**Collected data**
= = = =
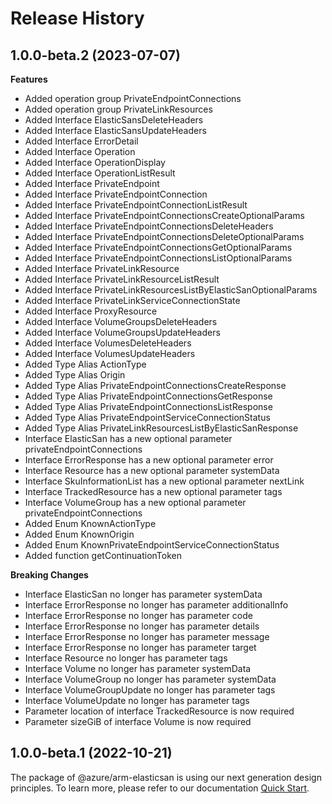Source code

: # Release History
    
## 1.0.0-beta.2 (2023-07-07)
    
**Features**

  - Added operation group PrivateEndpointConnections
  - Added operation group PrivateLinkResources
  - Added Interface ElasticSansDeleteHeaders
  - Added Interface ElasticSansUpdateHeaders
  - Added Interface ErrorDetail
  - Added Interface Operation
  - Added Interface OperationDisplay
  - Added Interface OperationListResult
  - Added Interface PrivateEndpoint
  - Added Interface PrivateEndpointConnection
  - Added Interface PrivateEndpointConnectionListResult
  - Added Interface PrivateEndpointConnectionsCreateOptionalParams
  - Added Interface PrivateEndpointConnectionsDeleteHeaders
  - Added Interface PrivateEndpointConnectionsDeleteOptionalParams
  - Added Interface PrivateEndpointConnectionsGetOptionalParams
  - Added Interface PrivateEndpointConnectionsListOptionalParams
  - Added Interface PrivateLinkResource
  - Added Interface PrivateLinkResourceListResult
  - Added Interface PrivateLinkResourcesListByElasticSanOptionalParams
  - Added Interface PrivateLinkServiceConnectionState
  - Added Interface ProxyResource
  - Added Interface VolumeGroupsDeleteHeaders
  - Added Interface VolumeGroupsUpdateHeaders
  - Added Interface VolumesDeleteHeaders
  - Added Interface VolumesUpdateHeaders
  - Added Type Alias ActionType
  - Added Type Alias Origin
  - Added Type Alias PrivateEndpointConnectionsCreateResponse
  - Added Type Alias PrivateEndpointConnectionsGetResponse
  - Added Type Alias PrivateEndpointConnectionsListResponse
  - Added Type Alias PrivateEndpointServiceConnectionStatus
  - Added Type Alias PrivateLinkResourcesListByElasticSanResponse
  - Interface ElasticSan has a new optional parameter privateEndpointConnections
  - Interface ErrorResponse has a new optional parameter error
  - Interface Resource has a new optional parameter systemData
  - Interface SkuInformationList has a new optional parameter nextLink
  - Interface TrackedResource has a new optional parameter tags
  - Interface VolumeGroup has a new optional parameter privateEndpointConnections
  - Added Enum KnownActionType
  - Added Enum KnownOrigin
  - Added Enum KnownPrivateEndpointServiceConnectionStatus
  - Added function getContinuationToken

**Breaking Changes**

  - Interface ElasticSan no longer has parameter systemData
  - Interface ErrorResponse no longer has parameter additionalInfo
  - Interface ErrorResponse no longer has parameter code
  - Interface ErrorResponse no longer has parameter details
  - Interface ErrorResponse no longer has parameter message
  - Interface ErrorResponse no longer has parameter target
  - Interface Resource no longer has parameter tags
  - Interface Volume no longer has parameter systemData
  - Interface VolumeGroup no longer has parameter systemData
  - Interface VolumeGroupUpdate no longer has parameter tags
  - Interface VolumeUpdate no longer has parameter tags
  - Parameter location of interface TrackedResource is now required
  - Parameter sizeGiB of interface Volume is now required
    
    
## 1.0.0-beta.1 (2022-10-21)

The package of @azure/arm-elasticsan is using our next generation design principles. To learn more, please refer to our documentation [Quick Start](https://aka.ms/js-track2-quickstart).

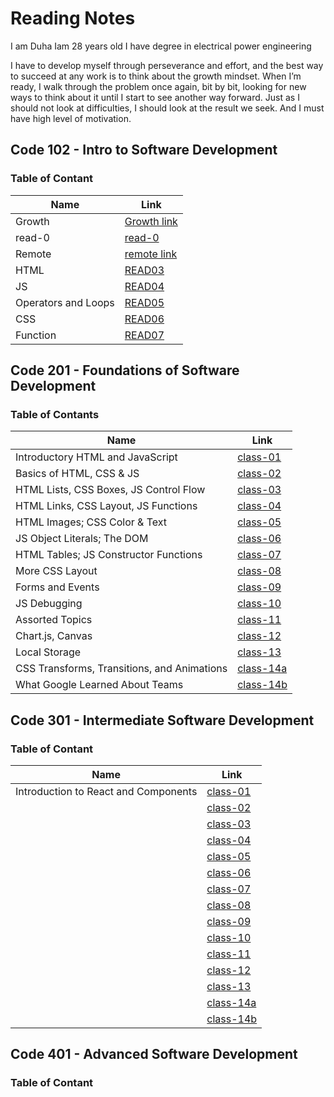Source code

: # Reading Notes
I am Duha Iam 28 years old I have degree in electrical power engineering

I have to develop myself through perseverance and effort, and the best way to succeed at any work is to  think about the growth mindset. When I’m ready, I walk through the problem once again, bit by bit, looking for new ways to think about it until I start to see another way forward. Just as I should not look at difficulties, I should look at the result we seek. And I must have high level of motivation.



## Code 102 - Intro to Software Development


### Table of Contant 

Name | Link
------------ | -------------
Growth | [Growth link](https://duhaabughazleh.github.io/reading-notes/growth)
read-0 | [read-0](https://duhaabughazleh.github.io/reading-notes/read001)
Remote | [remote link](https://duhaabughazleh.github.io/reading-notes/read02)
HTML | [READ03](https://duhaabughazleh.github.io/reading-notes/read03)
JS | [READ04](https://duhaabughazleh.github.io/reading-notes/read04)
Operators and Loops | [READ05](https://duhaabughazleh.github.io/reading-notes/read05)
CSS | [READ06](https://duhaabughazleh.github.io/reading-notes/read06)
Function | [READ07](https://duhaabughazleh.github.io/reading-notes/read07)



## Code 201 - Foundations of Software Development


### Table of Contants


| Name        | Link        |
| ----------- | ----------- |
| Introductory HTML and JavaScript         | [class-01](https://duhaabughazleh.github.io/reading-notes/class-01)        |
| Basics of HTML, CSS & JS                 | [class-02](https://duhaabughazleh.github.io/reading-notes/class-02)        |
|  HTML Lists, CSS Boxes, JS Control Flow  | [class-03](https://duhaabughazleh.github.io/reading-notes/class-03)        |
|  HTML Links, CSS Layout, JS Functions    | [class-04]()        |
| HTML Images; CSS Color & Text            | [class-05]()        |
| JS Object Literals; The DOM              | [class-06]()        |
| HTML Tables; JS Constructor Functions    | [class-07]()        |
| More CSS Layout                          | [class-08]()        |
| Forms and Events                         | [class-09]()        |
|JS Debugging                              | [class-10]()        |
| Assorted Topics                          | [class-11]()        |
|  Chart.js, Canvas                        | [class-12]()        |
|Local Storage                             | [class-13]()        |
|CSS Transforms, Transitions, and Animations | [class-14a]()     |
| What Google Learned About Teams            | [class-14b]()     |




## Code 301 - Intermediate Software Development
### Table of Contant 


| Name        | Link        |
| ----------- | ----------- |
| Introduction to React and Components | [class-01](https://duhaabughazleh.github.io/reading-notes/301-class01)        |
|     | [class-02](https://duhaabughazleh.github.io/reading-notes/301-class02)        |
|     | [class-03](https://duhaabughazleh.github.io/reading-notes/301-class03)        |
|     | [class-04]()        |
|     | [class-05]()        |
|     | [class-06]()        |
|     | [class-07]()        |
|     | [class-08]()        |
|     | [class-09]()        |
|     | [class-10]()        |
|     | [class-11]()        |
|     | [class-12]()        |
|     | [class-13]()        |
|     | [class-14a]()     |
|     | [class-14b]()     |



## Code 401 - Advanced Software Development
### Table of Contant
= = = =
Copy out every line of the entries where the string "longer" shows up.

**THE ANSWER**
  - Interface ElasticSan no longer has parameter systemData
  - Interface ErrorResponse no longer has parameter additionalInfo
  - Interface ErrorResponse no longer has parameter code
  - Interface ErrorResponse no longer has parameter details
  - Interface ErrorResponse no longer has parameter message
  - Interface ErrorResponse no longer has parameter target
  - Interface Resource no longer has parameter tags
  - Interface Volume no longer has parameter systemData
  - Interface VolumeGroup no longer has parameter systemData
  - Interface VolumeGroupUpdate no longer has parameter tags
  - Interface VolumeUpdate no longer has parameter tags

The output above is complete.